Sensitive detection of hydroquinone using exfoliated graphene-Au/glassy carbon modified electrode

Nanotechnology. 2018 Mar 2;29(9):095501. doi: 10.1088/1361-6528/aaa316.

Abstract

Graphene nanosheets (EGr) were electrochemically prepared through one-step exfoliation of a graphite rod in a mixture of H2SO4:HNO3 (3:1) at low bias (4 V). Subsequently, gold nanoparticles were attached to the graphene surface (EGr-Au) by the reduction of the metal precursor (HAuCl4) in aqueous solution containing dispersed graphene sheets.

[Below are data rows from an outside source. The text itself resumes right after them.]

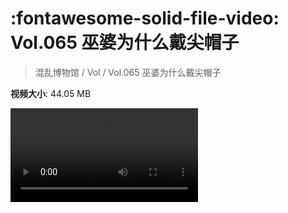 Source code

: # :fontawesome-solid-file-video: Vol.065 巫婆为什么戴尖帽子

> 混乱博物馆 / Vol / Vol.065 巫婆为什么戴尖帽子

**视频大小**: 44.05 MB

<div class="video"><video src="https://file.hsyhx.top/archive/混乱博物馆/Vol/065.mp4" controls preload>🤔 您的浏览器不支持 video 标签</video></div> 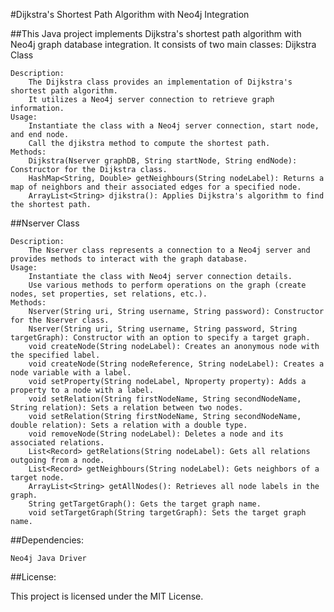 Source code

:#Dijkstra's Shortest Path Algorithm with Neo4j Integration

##This Java project implements Dijkstra's shortest path algorithm with Neo4j graph database integration. It consists of two main classes:
Dijkstra Class

    Description:
        The Dijkstra class provides an implementation of Dijkstra's shortest path algorithm.
        It utilizes a Neo4j server connection to retrieve graph information.
    Usage:
        Instantiate the class with a Neo4j server connection, start node, and end node.
        Call the djikstra method to compute the shortest path.
    Methods:
        Dijkstra(Nserver graphDB, String startNode, String endNode): Constructor for the Dijkstra class.
        HashMap<String, Double> getNeighbours(String nodeLabel): Returns a map of neighbors and their associated edges for a specified node.
        ArrayList<String> djikstra(): Applies Dijkstra's algorithm to find the shortest path.

##Nserver Class

    Description:
        The Nserver class represents a connection to a Neo4j server and provides methods to interact with the graph database.
    Usage:
        Instantiate the class with Neo4j server connection details.
        Use various methods to perform operations on the graph (create nodes, set properties, set relations, etc.).
    Methods:
        Nserver(String uri, String username, String password): Constructor for the Nserver class.
        Nserver(String uri, String username, String password, String targetGraph): Constructor with an option to specify a target graph.
        void createNode(String nodeLabel): Creates an anonymous node with the specified label.
        void createNode(String nodeReference, String nodeLabel): Creates a node variable with a label.
        void setProperty(String nodeLabel, Nproperty property): Adds a property to a node with a label.
        void setRelation(String firstNodeName, String secondNodeName, String relation): Sets a relation between two nodes.
        void setRelation(String firstNodeName, String secondNodeName, double relation): Sets a relation with a double type.
        void removeNode(String nodeLabel): Deletes a node and its associated relations.
        List<Record> getRelations(String nodeLabel): Gets all relations outgoing from a node.
        List<Record> getNeighbours(String nodeLabel): Gets neighbors of a target node.
        ArrayList<String> getAllNodes(): Retrieves all node labels in the graph.
        String getTargetGraph(): Gets the target graph name.
        void setTargetGraph(String targetGraph): Sets the target graph name.

##Dependencies:

    Neo4j Java Driver
##License:

This project is licensed under the MIT License.
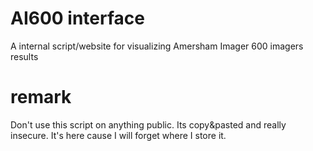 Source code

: # AI600 interface
A internal script/website for visualizing Amersham Imager 600 imagers results

# remark 
Don't use this script on anything public. Its copy&pasted and really insecure. It's here cause I will forget where I store it.
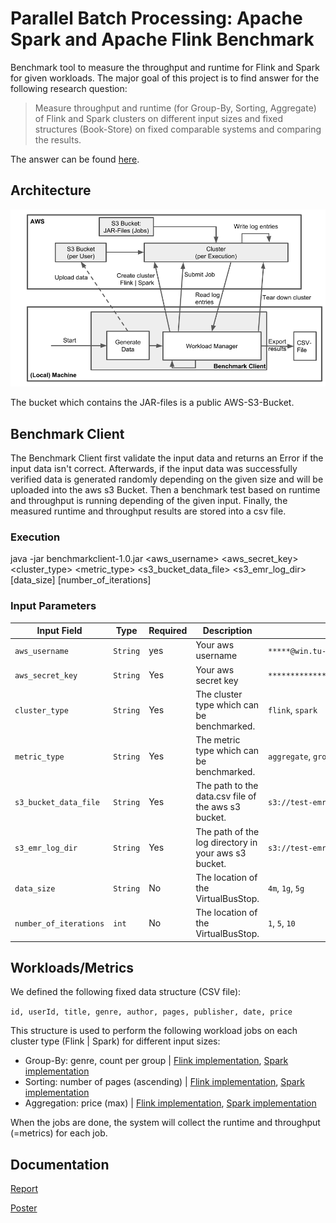 # Parallel Batch Processing: Apache Spark and Apache Flink Benchmark
Benchmark tool to measure the throughput and runtime for Flink and Spark for given workloads. The major goal of this project is to find answer for the following research question:

> Measure throughput and runtime (for Group-By, Sorting, Aggregate) of Flink and Spark clusters on different input sizes and fixed structures (Book-Store) on fixed comparable systems and comparing the results.

The answer can be found [here](#documentation).

## Architecture
![Architecture](docs/Architecture.png)

The bucket which contains the JAR-files is a public AWS-S3-Bucket.

## Benchmark Client
The Benchmark Client first validate the input data and returns an Error if the input data isn't correct.
Afterwards, if the input data was successfully verified data is generated randomly depending on the given size and
will be uploaded into the aws s3 Bucket. Then a benchmark test based on runtime and throughput is running depending of the given input. Finally, the measured runtime and throughput results are stored into a csv file.

### Execution
java -jar benchmarkclient-1.0.jar <aws_username> <aws_secret_key> <cluster_type> <metric_type> <s3_bucket_data_file> <s3_emr_log_dir> [data_size] [number_of_iterations]


### Input Parameters
| Input Field | Type | Required | Description | Examples |
|--- |--- |--- |--- |--- |
| `aws_username` | `String` | yes | Your aws username | `*****@win.tu-berlin.de` |
| `aws_secret_key` | `String` | Yes | Your aws secret key | `**********************262mUimD25jtF` |
| `cluster_type` | `String` | Yes | The cluster type which can be benchmarked. | `flink`, `spark` |
| `metric_type` | `String` | Yes | The metric type which can be benchmarked. | `aggregate`, `groupby`, `sorting`|
| `s3_bucket_data_file` | `String` | Yes | The path to the data.csv file of the aws s3 bucket. | `s3://test-emr-ws1819/data/data.csv`|
| `s3_emr_log_dir` | `String` | Yes | The path of the log directory in your aws s3 bucket. | `s3://test-emr-ws1819/log/`|
| `data_size` | `String` | No | The location of the VirtualBusStop. | `4m`, `1g`, `5g`|
| `number_of_iterations` | `int` | No | The location of the VirtualBusStop. | `1`, `5`, `10`|




## Workloads/Metrics
We defined the following fixed data structure (CSV file):

`id, userId, title, genre, author, pages, publisher, date, price`

This structure is used to perform the following workload jobs on each cluster type (Flink | Spark) for different input sizes:
- Group-By: genre, count per group | [Flink implementation](Metrics/Flink-GroupBy/Readme.md), [Spark implementation](Metrics/Spark-GroupBy/Readme.md)
- Sorting: number of pages (ascending) | [Flink implementation](Metrics/Flink-Sorting/Readme.md), [Spark implementation](Metrics/Spark-Sorting/Readme.md)
- Aggregation: price (max) | [Flink implementation](Metrics/Flink-Aggregation/Readme.md), [Spark implementation](Metrics/Spark-Aggregation/Readme.md)

When the jobs are done, the system will collect the runtime and throughput (=metrics) for each job.

## Documentation

[Report](https://de.overleaf.com/project/5c48853d95d38a3a6ff877b9)

[Poster](docs/Poster.pdf)
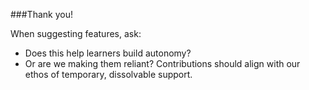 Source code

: ###Thank you!

When suggesting features, ask: 
- Does this help learners build autonomy?
- Or are we making them reliant?
Contributions should align with our ethos of temporary, dissolvable support.
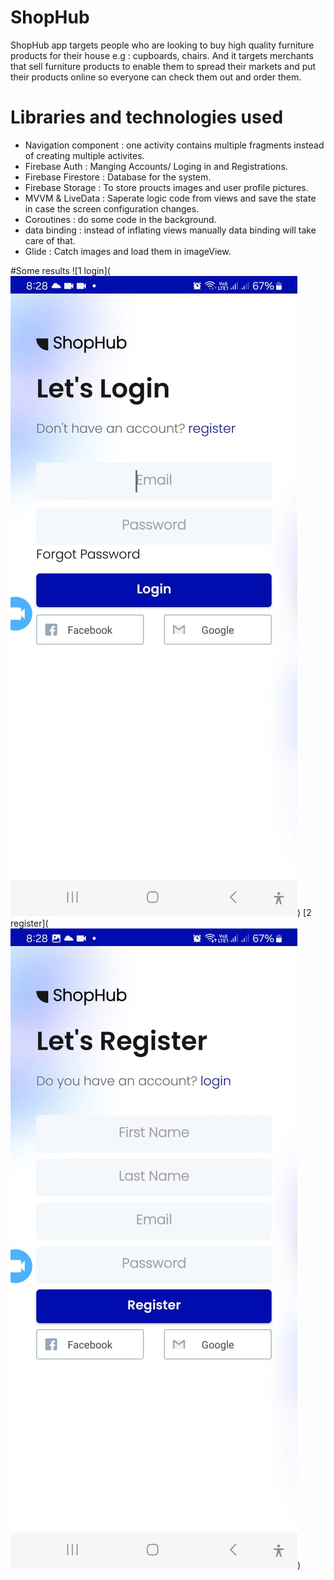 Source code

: # ShopHub 

ShopHub app targets people who are looking to buy high quality furniture products for their house e.g : cupboards, chairs. And it targets merchants that sell furniture products to enable them to spread their markets and put their products online so everyone can check them out and order them.

# Libraries and technologies used

* Navigation component : one activity contains multiple fragments instead of creating multiple activites.
* Firebase Auth : Manging Accounts/ Loging in and Registrations.
* Firebase Firestore : Database for the system.
* Firebase Storage : To store proucts images and user profile pictures.
* MVVM & LiveData : Saperate logic code from views and save the state in case the screen configuration changes.
* Coroutines : do some code in the background.
* data binding : instead of inflating views manually data binding will take care of that.
* Glide : Catch images and load them in imageView.

#Some results
![1 login](![login screen.jpeg](login%20screen.jpeg)) [2 register](![register screen.jpeg](register%20screen.jpeg)) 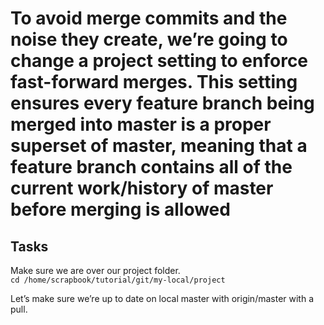 # To avoid merge commits and the noise they create, we’re going to change a project setting to enforce fast-forward merges. This setting **ensures every feature branch being merged into master is a proper superset of master**, meaning that a feature branch contains all of the current work/history of master before merging is allowed

## Tasks

Make sure we are over our project folder.  
`cd /home/scrapbook/tutorial/git/my-local/project`  

Let’s make sure we’re up to date on local master with origin/master with a pull.  
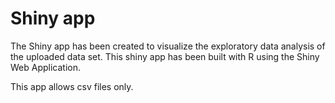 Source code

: # Shiny app

The Shiny app has been created to visualize the exploratory data analysis of the uploaded data set. This shiny app has been built with R using the Shiny Web Application.

This app allows csv files only. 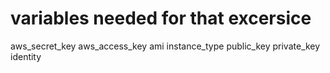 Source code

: # variables needed for that excersice 
aws_secret_key
aws_access_key
ami
instance_type
public_key
private_key
identity
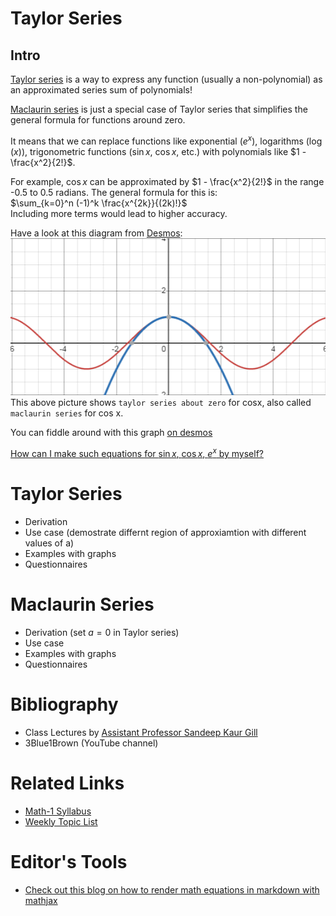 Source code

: # Taylor Series

## Intro
[Taylor series](#taylor-series) is a way to express any function (usually a non-polynomial) as an approximated series sum of polynomials!

[Maclaurin series](#maclaurin-series) is just a special case of Taylor series that simplifies the general formula for functions around zero.

It means that we can replace functions like exponential ($e^x$), logarithms ($\log(x)$), trigonometric functions ($\sin x$, $\cos x$, etc.) with polynomials like $1 - \frac{x^2}{2!}$.

For example, $\cos x$ can be approximated by $1 - \frac{x^2}{2!}$ in the range -0.5 to 0.5 radians. The general formula for this is:
<br>$\sum_{k=0}^n (-1)^k \frac{x^{2k}}{(2k)!}$
<br>
Including more terms would lead to higher accuracy.

Have a look at this diagram from [Desmos](https://www.desmos.com):
![cos x approximation about 0](images/intro-cosx.PNG)
This above picture shows `taylor series about zero` for cosx,
 also called `maclaurin series` for cos x.

You can fiddle around with this graph [on desmos](https://www.desmos.com/calculator/ltdmpiagjp)


[How can I make such equations for $\sin x$, $\cos x$, $e^x$ by myself?](#taylor-series)

# Taylor Series

- Derivation
- Use case (demostrate differnt region of approxiamtion with different values of a)
- Examples with graphs
- Questionnaires

# Maclaurin Series

- Derivation (set $a=0$ in Taylor series)
- Use case
- Examples with graphs
- Questionnaires

# Bibliography
- Class Lectures by [Assistant Professor Sandeep Kaur Gill](http://gndec.ac.in/faculty/)
- 3Blue1Brown (YouTube channel)

# Related Links
- [Math-1 Syllabus](https://github.com/gne-ldh/ClassNotes/edit/main/Notes/Maths/index.md)
- [Weekly Topic List](https://github.com/gne-ldh/ClassNotes/edit/main/Notes/Maths/topic-menu)

# Editor's Tools
- [Check out this blog on how to render math equations in markdown with mathjax](https://mantejjosan.github.io/math-made-easy/tut/)

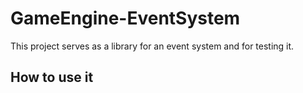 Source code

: # GameEngine-EventSystem
This project serves as a library for an event system and for testing it.

## How to use it
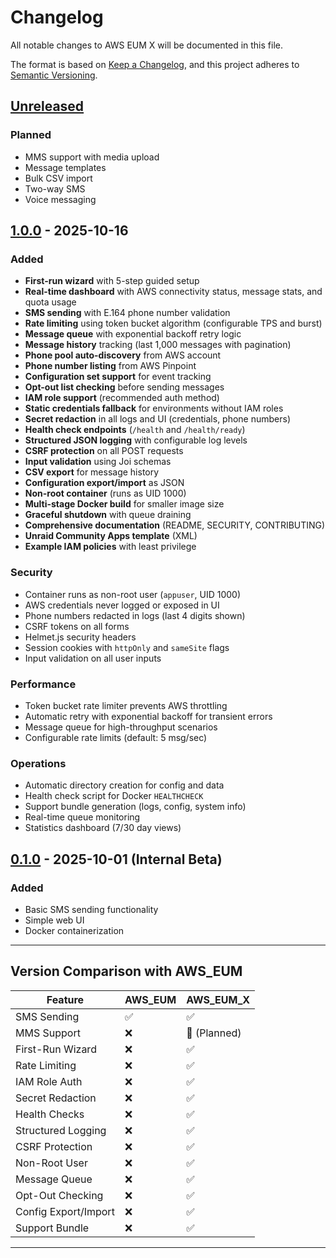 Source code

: # Changelog

All notable changes to AWS EUM X will be documented in this file.

The format is based on [Keep a Changelog](https://keepachangelog.com/en/1.0.0/),
and this project adheres to [Semantic Versioning](https://semver.org/spec/v2.0.0.html).

## [Unreleased]

### Planned
- MMS support with media upload
- Message templates
- Bulk CSV import
- Two-way SMS
- Voice messaging

## [1.0.0] - 2025-10-16

### Added
- **First-run wizard** with 5-step guided setup
- **Real-time dashboard** with AWS connectivity status, message stats, and quota usage
- **SMS sending** with E.164 phone number validation
- **Rate limiting** using token bucket algorithm (configurable TPS and burst)
- **Message queue** with exponential backoff retry logic
- **Message history** tracking (last 1,000 messages with pagination)
- **Phone pool auto-discovery** from AWS account
- **Phone number listing** from AWS Pinpoint
- **Configuration set support** for event tracking
- **Opt-out list checking** before sending messages
- **IAM role support** (recommended auth method)
- **Static credentials fallback** for environments without IAM roles
- **Secret redaction** in all logs and UI (credentials, phone numbers)
- **Health check endpoints** (`/health` and `/health/ready`)
- **Structured JSON logging** with configurable log levels
- **CSRF protection** on all POST requests
- **Input validation** using Joi schemas
- **CSV export** for message history
- **Configuration export/import** as JSON
- **Non-root container** (runs as UID 1000)
- **Multi-stage Docker build** for smaller image size
- **Graceful shutdown** with queue draining
- **Comprehensive documentation** (README, SECURITY, CONTRIBUTING)
- **Unraid Community Apps template** (XML)
- **Example IAM policies** with least privilege

### Security
- Container runs as non-root user (`appuser`, UID 1000)
- AWS credentials never logged or exposed in UI
- Phone numbers redacted in logs (last 4 digits shown)
- CSRF tokens on all forms
- Helmet.js security headers
- Session cookies with `httpOnly` and `sameSite` flags
- Input validation on all user inputs

### Performance
- Token bucket rate limiter prevents AWS throttling
- Automatic retry with exponential backoff for transient errors
- Message queue for high-throughput scenarios
- Configurable rate limits (default: 5 msg/sec)

### Operations
- Automatic directory creation for config and data
- Health check script for Docker `HEALTHCHECK`
- Support bundle generation (logs, config, system info)
- Real-time queue monitoring
- Statistics dashboard (7/30 day views)

## [0.1.0] - 2025-10-01 (Internal Beta)

### Added
- Basic SMS sending functionality
- Simple web UI
- Docker containerization

---

## Version Comparison with AWS_EUM

| Feature | AWS_EUM | AWS_EUM_X |
|---------|---------|-----------|
| SMS Sending | ✅ | ✅ |
| MMS Support | ❌ | 🚧 (Planned) |
| First-Run Wizard | ❌ | ✅ |
| Rate Limiting | ❌ | ✅ |
| IAM Role Auth | ❌ | ✅ |
| Secret Redaction | ❌ | ✅ |
| Health Checks | ❌ | ✅ |
| Structured Logging | ❌ | ✅ |
| CSRF Protection | ❌ | ✅ |
| Non-Root User | ❌ | ✅ |
| Message Queue | ❌ | ✅ |
| Opt-Out Checking | ❌ | ✅ |
| Config Export/Import | ❌ | ✅ |
| Support Bundle | ❌ | ✅ |

---

[Unreleased]: https://github.com/N85UK/UNRAID_Apps/compare/v1.0.0...HEAD
[1.0.0]: https://github.com/N85UK/UNRAID_Apps/releases/tag/v1.0.0
[0.1.0]: https://github.com/N85UK/UNRAID_Apps/releases/tag/v0.1.0
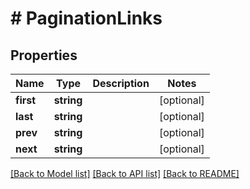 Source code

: # # PaginationLinks

## Properties

Name | Type | Description | Notes
------------ | ------------- | ------------- | -------------
**first** | **string** |  | [optional]
**last** | **string** |  | [optional]
**prev** | **string** |  | [optional]
**next** | **string** |  | [optional]

[[Back to Model list]](../../README.md#models) [[Back to API list]](../../README.md#endpoints) [[Back to README]](../../README.md)
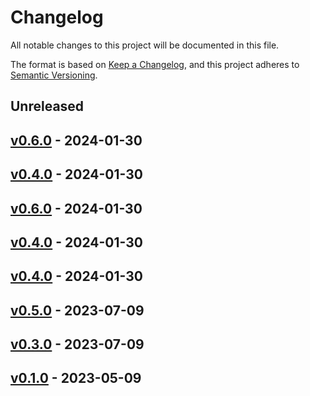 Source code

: # Changelog

All notable changes to this project will be documented in this file.

The format is based on [Keep a Changelog](https://keepachangelog.com/en/1.0.0/),
and this project adheres to [Semantic Versioning](https://semver.org/spec/v2.0.0.html).

## Unreleased

## [v0.6.0](https://github.com/souradipp76/tp_chaos_generator/releases/tag/v0.6.0) - 2024-01-30

## [v0.4.0](https://github.com/souradipp76/tp_chaos_generator/releases/tag/v0.4.0) - 2024-01-30

## [v0.6.0](https://github.com/souradipp76/tp_chaos_generator/releases/tag/v0.6.0) - 2024-01-30

## [v0.4.0](https://github.com/souradipp76/tp_chaos_generator/releases/tag/v0.4.0) - 2024-01-30

## [v0.4.0](https://github.com/souradipp76/tp_chaos_generator/releases/tag/v0.4.0) - 2024-01-30

## [v0.5.0](https://github.com/souradipp76/tp_chaos_generator/releases/tag/v0.5.0) - 2023-07-09

## [v0.3.0](https://github.com/souradipp76/tp_chaos_generator/releases/tag/v0.3.0) - 2023-07-09

## [v0.1.0](https://github.com/souradipp76/tp_chaos_generator/releases/tag/v0.1.0) - 2023-05-09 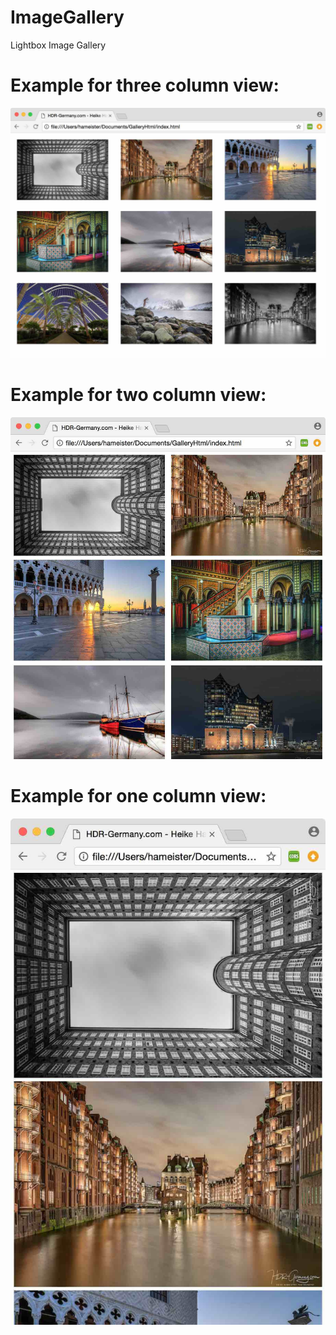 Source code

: # ImageGallery
Lightbox Image Gallery

# Example for three column view:

![Three Columns](https://github.com/hameister/ImageGallery/blob/master/ThreeColumn.jpg "Three Columns")

# Example for two column view:

![Two Columns](https://github.com/hameister/ImageGallery/blob/master/TwoColumn.jpg "Two Columns")

# Example for one column view:

![One Columns](https://github.com/hameister/ImageGallery/blob/master/OneColumn.jpg "One Column")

According to the XRD investigation, the synthesized material consists of a mixture of few-layer (86%) and multi-layer (14%) graphene. The interlayer distance was found to be in the range of 0.466-0.342 nm, which is larger than the interlayer distance in graphite (0.335 nm). The average size of gold nanoparticles in the EGr-Au sample was 24 nm, in excellent agreement with the TEM results. The synthesized material was then employed to modify a glassy carbon (GC) substrate, in order to obtain a modified electrode (GC/EGr-Au). Next, the electrochemical behavior of hydroquinone (HQ) in the presence and absence of interfering species, catechol (CAT) and bisphenol A (BPA) was studied and the corresponding calibration curves were plotted. Thus, in solutions without interfering species, the GC/EGr-Au electrode has a wide linear range (3 × 10-7-10-4 M), high sensitivity (0.089 A M-1) and low detection limit (LOD = 10-7 M; S/N = 3). The presence of either catechol or bisphenol A leads to the increase of LOD to 2 × 10-7 M, and in addition changes the electrode sensitivity, up to 0.146 A M-1.